Em Rizi, que faz parte da 44ª Mostra Internacional de Cinema em São Paulo, acompanhamos Kang (Lee Kang-Sheng) e Non (Anong Houngheuangsy), dois taiwaneses. Depois de um dia de preparações, os homens se encontram no quarto de um hotel para esquecer suas realidades por uma noite. Desde o começo, Dias é claro em sua proposta: esse não é um filme de cinema comercial. Antes mesmo do longa começar, vemos uma mensagem que diz ‘filme propositalmente sem legendas’. O primeiro take, uma câmera parada que grava Kang olhando a chuva, beira os dez minutos. Mais a frente, vemos Non preparando uma refeição. Câmera parada, quase quinze minutos. E segue esse padrão até o fim.
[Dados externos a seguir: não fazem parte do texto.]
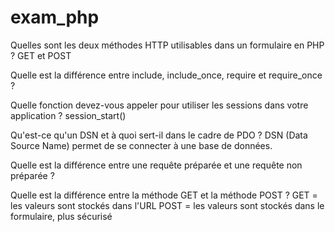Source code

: # exam_php

Quelles sont les deux méthodes HTTP utilisables dans un formulaire en PHP ?
    GET et POST

Quelle est la différence entre include, include_once, require et require_once ?


Quelle fonction devez-vous appeler pour utiliser les sessions dans votre application ?
    session_start()

Qu'est-ce qu'un DSN et à quoi sert-il dans le cadre de PDO ?
    DSN (Data Source Name) permet de se connecter à une base de données.

Quelle est la différence entre une requête préparée et une requête non préparée ?

Quelle est la différence entre la méthode GET et la méthode POST ?
    GET = les valeurs sont stockés dans l'URL
    POST = les valeurs sont stockés dans le formulaire, plus sécurisé
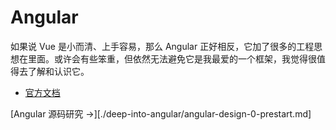 # Angular

如果说 Vue 是小而清、上手容易，那么 Angular 正好相反，它加了很多的工程思想在里面。或许会有些笨重，但依然无法避免它是我最爱的一个框架，我觉得很值得去了解和认识它。

- [官方文档](https://angular.cn/)

[Angular 源码研究 ->][./deep-into-angular/angular-design-0-prestart.md]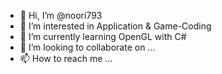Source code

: - 👋 Hi, I’m @noori793
- 👀 I’m interested in Application & Game-Coding
- 🌱 I’m currently learning OpenGL with C#
- 💞️ I’m looking to collaborate on ...
- 📫 How to reach me ...

<!---
noori793/noori793 is a ✨ special ✨ repository because its `README.md` (this file) appears on your GitHub profile.
You can click the Preview link to take a look at your changes.
--->
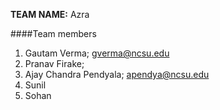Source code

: **TEAM NAME:** Azra

####Team members
1. Gautam Verma; gverma@ncsu.edu
2. Pranav Firake;
3. Ajay Chandra Pendyala; apendya@ncsu.edu
4. Sunil
5. Sohan
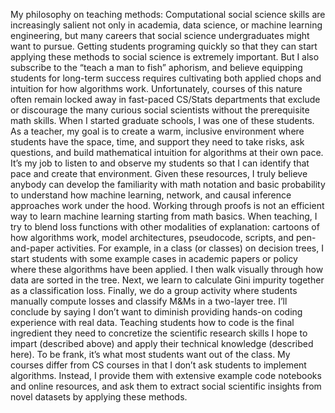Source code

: My philosophy on teaching methods:
Computational social science skills are increasingly salient not only in academia, data science, or machine learning engineering, but many careers that social science undergraduates might want to pursue. Getting students programing quickly so that they can start applying these methods to social science is extremely important. But I also subscribe to the “teach a man to fish” aphorism, and believe equipping students for long-term success requires cultivating both applied chops and intuition for how algorithms work. Unfortunately, courses of this nature often remain locked away in fast-paced CS/Stats departments that exclude or discourage the many curious social scientists without the prerequisite math skills. When I started graduate schools, I was one of these students.
            As a teacher, my goal is to create a warm, inclusive environment where students have the space, time, and support they need to take risks, ask questions, and build mathematical intuition for algorithms at their own pace. It’s my job to listen to and observe my students so that I can identify that pace and create that environment. Given these resources, I truly believe anybody can develop the familiarity with math notation and basic probability to understand how machine learning, network, and causal inference approaches work under the hood.
Working through proofs is not an efficient way to learn machine learning starting from math basics. When teaching, I try to blend loss functions with other modalities of explanation: cartoons of how algorithms work, model architectures, pseudocode, scripts, and pen-and-paper activities. For example, in a class (or classes) on decision trees, I start students with some example cases in academic papers or policy where these algorithms have been applied. I then walk visually through how data are sorted in the tree. Next, we learn to calculate Gini impurity together as a classification loss. Finally, we do a group activity where students manually compute losses and classify M&Ms in a two-layer tree.
I’ll conclude by saying I don’t want to diminish providing hands-on coding experience with real data. Teaching students how to code is the final ingredient they need to concretize the scientific research skills I hope to impart (described above) and apply their technical knowledge (described here). To be frank, it’s what most students want out of the class. My courses differ from CS courses in that I don’t ask students to implement algorithms. Instead, I provide them with extensive example code notebooks and online resources, and ask them to extract social scientific insights from novel datasets by applying these methods.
Talvez, Dias tenha vindo em um mau momento. Não que isso faça o filme melhor ou pior, mas sim que a experiência assistindo ele é totalmente diferente agora. Se voltássemos para 2019, antes do mundo acabar e em alguma época que estivéssemos vivendo naquela loucura acelerada, a sensação de se desconectar e aguardar pacientemente as ações de dois homens em Taiwan seria outra. Mas em um 2020 amaldiçoado que não podemos fazer muita coisa fora de nossas residências e que todos os dias são iguais, é um pouco agoniante assistir um filme que sua maior característica é a lentidão.
E assistir em casa, bem longe de um cinema, também muda o que sentimos. Penso como seria dividir uma sala cheia de gente enquanto todos observam por quinze minutos um homem cortando verdura. E depois, um soft porn com óleo de massagem, masturbação e mordiscadas no bico do peito por quase dez minutos. Com certeza o cinema é uma experiência individual, mas esse é um título que faz você querer virar para alguém do seu lado e dizer: eu não sei se acho isso genial ou absurdo, ou as duas coisas ao mesmo tempo.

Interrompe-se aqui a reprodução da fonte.